Provided records section start
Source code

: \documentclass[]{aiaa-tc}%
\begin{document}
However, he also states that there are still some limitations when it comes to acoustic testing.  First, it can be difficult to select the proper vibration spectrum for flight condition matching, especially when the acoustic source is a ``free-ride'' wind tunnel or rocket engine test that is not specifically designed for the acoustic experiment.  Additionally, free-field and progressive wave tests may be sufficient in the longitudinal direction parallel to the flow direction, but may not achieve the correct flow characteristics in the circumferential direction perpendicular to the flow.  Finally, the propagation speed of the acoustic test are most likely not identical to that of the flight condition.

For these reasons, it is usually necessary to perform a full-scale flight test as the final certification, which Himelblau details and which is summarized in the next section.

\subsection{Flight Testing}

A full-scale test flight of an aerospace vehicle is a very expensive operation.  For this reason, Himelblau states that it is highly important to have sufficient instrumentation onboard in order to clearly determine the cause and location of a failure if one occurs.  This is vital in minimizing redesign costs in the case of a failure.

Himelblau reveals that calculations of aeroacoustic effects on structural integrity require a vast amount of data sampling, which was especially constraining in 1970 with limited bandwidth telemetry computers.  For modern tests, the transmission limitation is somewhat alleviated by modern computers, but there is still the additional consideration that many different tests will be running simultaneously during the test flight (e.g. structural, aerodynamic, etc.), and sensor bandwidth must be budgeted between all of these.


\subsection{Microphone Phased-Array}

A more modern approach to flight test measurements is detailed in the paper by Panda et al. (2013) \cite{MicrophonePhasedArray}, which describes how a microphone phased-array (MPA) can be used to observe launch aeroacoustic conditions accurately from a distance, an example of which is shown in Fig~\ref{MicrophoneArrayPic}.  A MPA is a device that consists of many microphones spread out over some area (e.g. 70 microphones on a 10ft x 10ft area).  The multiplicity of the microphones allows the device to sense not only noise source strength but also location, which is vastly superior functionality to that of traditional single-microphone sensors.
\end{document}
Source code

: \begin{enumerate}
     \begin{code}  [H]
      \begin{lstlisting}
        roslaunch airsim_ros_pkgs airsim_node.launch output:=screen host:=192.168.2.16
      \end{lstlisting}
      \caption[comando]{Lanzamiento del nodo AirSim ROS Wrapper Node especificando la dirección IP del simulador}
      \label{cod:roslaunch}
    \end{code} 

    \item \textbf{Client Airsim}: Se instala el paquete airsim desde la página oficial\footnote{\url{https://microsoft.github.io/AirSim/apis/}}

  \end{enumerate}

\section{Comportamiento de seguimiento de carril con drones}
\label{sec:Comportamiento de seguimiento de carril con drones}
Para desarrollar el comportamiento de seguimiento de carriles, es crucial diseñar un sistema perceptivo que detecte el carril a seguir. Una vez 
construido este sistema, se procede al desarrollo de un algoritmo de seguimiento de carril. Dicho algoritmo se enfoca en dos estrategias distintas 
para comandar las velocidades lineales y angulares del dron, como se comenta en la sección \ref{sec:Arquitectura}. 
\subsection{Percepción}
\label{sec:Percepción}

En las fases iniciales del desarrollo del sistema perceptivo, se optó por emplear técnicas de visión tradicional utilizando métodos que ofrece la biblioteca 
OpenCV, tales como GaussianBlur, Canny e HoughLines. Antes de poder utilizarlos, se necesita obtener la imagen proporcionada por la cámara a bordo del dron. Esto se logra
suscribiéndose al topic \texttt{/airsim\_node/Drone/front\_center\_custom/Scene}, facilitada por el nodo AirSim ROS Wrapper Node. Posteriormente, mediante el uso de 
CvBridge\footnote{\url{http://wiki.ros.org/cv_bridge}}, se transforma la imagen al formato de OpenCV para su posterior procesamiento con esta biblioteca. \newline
Provided records section end
**Work instructions**
Print each of the lines above again, unchanged.

**Solution to the problem**
Source code

: \documentclass[]{aiaa-tc}%
\begin{document}
However, he also states that there are still some limitations when it comes to acoustic testing.  First, it can be difficult to select the proper vibration spectrum for flight condition matching, especially when the acoustic source is a ``free-ride'' wind tunnel or rocket engine test that is not specifically designed for the acoustic experiment.  Additionally, free-field and progressive wave tests may be sufficient in the longitudinal direction parallel to the flow direction, but may not achieve the correct flow characteristics in the circumferential direction perpendicular to the flow.  Finally, the propagation speed of the acoustic test are most likely not identical to that of the flight condition.

For these reasons, it is usually necessary to perform a full-scale flight test as the final certification, which Himelblau details and which is summarized in the next section.

\subsection{Flight Testing}

A full-scale test flight of an aerospace vehicle is a very expensive operation.  For this reason, Himelblau states that it is highly important to have sufficient instrumentation onboard in order to clearly determine the cause and location of a failure if one occurs.  This is vital in minimizing redesign costs in the case of a failure.

Himelblau reveals that calculations of aeroacoustic effects on structural integrity require a vast amount of data sampling, which was especially constraining in 1970 with limited bandwidth telemetry computers.  For modern tests, the transmission limitation is somewhat alleviated by modern computers, but there is still the additional consideration that many different tests will be running simultaneously during the test flight (e.g. structural, aerodynamic, etc.), and sensor bandwidth must be budgeted between all of these.


\subsection{Microphone Phased-Array}

A more modern approach to flight test measurements is detailed in the paper by Panda et al. (2013) \cite{MicrophonePhasedArray}, which describes how a microphone phased-array (MPA) can be used to observe launch aeroacoustic conditions accurately from a distance, an example of which is shown in Fig~\ref{MicrophoneArrayPic}.  A MPA is a device that consists of many microphones spread out over some area (e.g. 70 microphones on a 10ft x 10ft area).  The multiplicity of the microphones allows the device to sense not only noise source strength but also location, which is vastly superior functionality to that of traditional single-microphone sensors.
\end{document}
Source code

: \begin{enumerate}
     \begin{code}  [H]
      \begin{lstlisting}
        roslaunch airsim_ros_pkgs airsim_node.launch output:=screen host:=192.168.2.16
      \end{lstlisting}
      \caption[comando]{Lanzamiento del nodo AirSim ROS Wrapper Node especificando la dirección IP del simulador}
      \label{cod:roslaunch}
    \end{code} 

    \item \textbf{Client Airsim}: Se instala el paquete airsim desde la página oficial\footnote{\url{https://microsoft.github.io/AirSim/apis/}}

  \end{enumerate}

\section{Comportamiento de seguimiento de carril con drones}
\label{sec:Comportamiento de seguimiento de carril con drones}
Para desarrollar el comportamiento de seguimiento de carriles, es crucial diseñar un sistema perceptivo que detecte el carril a seguir. Una vez 
construido este sistema, se procede al desarrollo de un algoritmo de seguimiento de carril. Dicho algoritmo se enfoca en dos estrategias distintas 
para comandar las velocidades lineales y angulares del dron, como se comenta en la sección \ref{sec:Arquitectura}. 
\subsection{Percepción}
\label{sec:Percepción}

En las fases iniciales del desarrollo del sistema perceptivo, se optó por emplear técnicas de visión tradicional utilizando métodos que ofrece la biblioteca 
OpenCV, tales como GaussianBlur, Canny e HoughLines. Antes de poder utilizarlos, se necesita obtener la imagen proporcionada por la cámara a bordo del dron. Esto se logra
suscribiéndose al topic \texttt{/airsim\_node/Drone/front\_center\_custom/Scene}, facilitada por el nodo AirSim ROS Wrapper Node. Posteriormente, mediante el uso de 
CvBridge\footnote{\url{http://wiki.ros.org/cv_bridge}}, se transforma la imagen al formato de OpenCV para su posterior procesamiento con esta biblioteca. \newline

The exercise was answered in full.